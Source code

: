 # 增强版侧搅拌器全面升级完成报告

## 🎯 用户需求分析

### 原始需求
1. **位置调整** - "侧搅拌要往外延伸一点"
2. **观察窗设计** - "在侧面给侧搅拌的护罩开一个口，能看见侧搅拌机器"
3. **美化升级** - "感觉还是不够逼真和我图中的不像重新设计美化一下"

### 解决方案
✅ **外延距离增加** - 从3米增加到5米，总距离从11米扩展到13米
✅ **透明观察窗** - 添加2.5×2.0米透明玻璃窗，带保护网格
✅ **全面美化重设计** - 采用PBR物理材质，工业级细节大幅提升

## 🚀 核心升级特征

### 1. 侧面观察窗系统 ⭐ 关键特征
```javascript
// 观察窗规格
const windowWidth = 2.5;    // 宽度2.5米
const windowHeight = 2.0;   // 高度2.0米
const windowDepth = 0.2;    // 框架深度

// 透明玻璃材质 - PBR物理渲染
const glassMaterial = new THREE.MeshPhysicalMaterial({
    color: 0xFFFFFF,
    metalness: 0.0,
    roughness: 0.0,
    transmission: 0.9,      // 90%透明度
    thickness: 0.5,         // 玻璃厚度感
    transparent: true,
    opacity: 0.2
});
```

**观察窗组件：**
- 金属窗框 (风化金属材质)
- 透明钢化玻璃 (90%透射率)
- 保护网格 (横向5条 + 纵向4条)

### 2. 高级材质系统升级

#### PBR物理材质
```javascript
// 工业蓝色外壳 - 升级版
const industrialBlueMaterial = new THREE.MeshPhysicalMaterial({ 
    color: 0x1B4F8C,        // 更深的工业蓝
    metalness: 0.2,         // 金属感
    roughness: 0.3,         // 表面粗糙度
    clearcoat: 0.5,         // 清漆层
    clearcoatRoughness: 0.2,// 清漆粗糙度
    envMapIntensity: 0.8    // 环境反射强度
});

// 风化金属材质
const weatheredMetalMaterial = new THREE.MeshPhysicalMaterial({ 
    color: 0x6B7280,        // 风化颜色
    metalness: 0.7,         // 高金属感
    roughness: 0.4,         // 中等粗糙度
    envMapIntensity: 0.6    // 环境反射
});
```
──────────
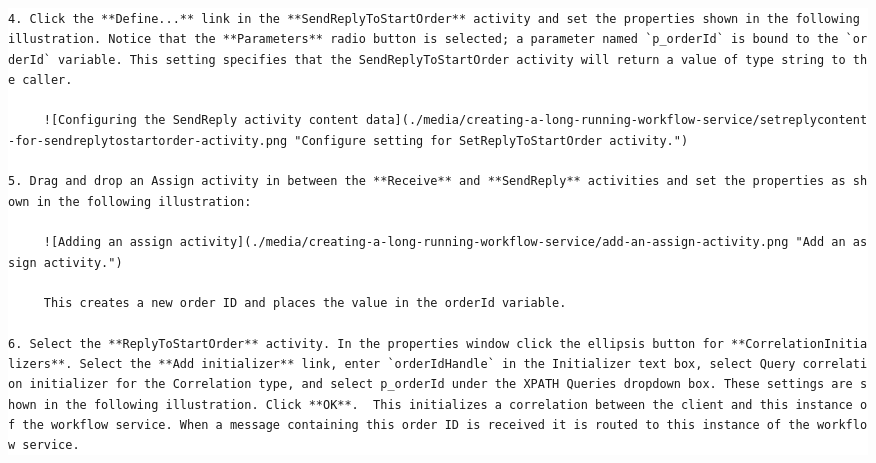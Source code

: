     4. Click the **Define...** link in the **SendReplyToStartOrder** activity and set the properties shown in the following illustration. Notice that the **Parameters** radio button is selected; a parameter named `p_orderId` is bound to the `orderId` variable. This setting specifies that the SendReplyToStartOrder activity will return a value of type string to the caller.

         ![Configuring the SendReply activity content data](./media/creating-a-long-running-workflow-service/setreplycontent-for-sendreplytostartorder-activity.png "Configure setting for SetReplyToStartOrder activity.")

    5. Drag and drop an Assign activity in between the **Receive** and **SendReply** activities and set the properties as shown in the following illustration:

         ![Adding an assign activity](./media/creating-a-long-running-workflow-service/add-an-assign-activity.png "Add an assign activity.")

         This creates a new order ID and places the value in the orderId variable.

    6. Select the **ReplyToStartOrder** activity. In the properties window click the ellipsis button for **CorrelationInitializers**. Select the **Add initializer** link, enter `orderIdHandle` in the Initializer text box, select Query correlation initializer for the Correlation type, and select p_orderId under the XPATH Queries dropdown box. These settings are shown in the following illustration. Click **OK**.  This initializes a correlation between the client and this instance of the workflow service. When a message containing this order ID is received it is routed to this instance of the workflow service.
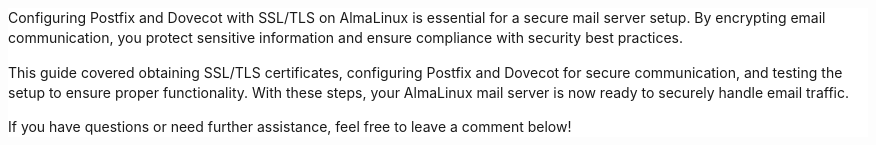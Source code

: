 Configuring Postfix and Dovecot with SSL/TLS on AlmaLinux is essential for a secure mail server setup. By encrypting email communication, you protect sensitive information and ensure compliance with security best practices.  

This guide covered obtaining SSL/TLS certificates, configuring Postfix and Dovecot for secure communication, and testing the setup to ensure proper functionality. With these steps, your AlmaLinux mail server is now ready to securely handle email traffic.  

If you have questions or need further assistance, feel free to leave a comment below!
──────────
◆ EXERCISE DETAILS ◆
Above are the entries; copy out every line among them that contains the word "variable".

◆ RESPONSE AREA ◆
:     4. Click the **Define...** link in the **SendReplyToStartOrder** activity and set the properties shown in the following illustration. Notice that the **Parameters** radio button is selected; a parameter named `p_orderId` is bound to the `orderId` variable. This setting specifies that the SendReplyToStartOrder activity will return a value of type string to the caller.
         This creates a new order ID and places the value in the orderId variable.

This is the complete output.